Searching the material below, find each line that includes the word "would", and copy it.

Data for analysis:
□ □ □
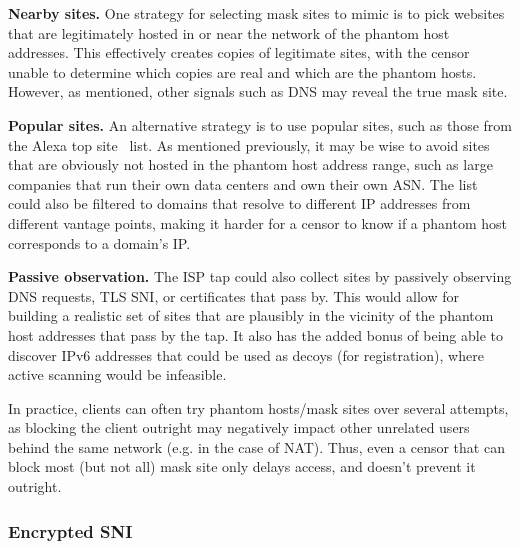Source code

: \documentclass[letterpaper,twocolumn,10pt]{article}
\renewcommand{\paragraph}[1]{\smallskip\noindent\textbf{#1\quad}}
\begin{document}
\paragraph{Nearby sites.}
One strategy for selecting mask sites to mimic is to pick websites that are
legitimately hosted in or near the network of the phantom host addresses. This
effectively creates copies of legitimate sites, with the censor unable to
determine which copies are real and which are the phantom hosts. However, as
mentioned, other signals such as DNS may reveal the true mask site.

\paragraph{Popular sites.}
An alternative strategy is to use popular sites, such as those from the Alexa
top site~\cite{alexa-top500} list. As mentioned previously, it may be wise to avoid
sites that are obviously not hosted in the phantom host address range, such as
large companies that run their own data centers and own their own ASN.
The list could also be filtered to domains that resolve to different IP
addresses from different vantage points, making it harder for a censor to know
if a phantom host corresponds to a domain's IP.

\paragraph{Passive observation.}
The ISP tap could also collect sites by passively observing DNS requests, TLS
SNI, or certificates that pass by. This would allow for building a realistic set
of sites that are plausibly in the vicinity of the phantom host addresses
that pass by the tap. It also has the added bonus of being able to discover
IPv6 addresses that could be used as decoys (for registration), where active
scanning would be infeasible.

In practice, clients can often try phantom hosts/mask sites over
several attempts, as blocking the client outright may negatively impact other
unrelated users behind the same network (e.g. in the case of NAT). Thus, even a
censor that can block most (but not all) mask site only delays access, and
doesn't prevent it outright.

\subsubsection{Encrypted SNI}
\label{esni}
\end{document}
□ □ □
Reply:
SNI, or certificates that pass by. This would allow for building a realistic set
scanning would be infeasible.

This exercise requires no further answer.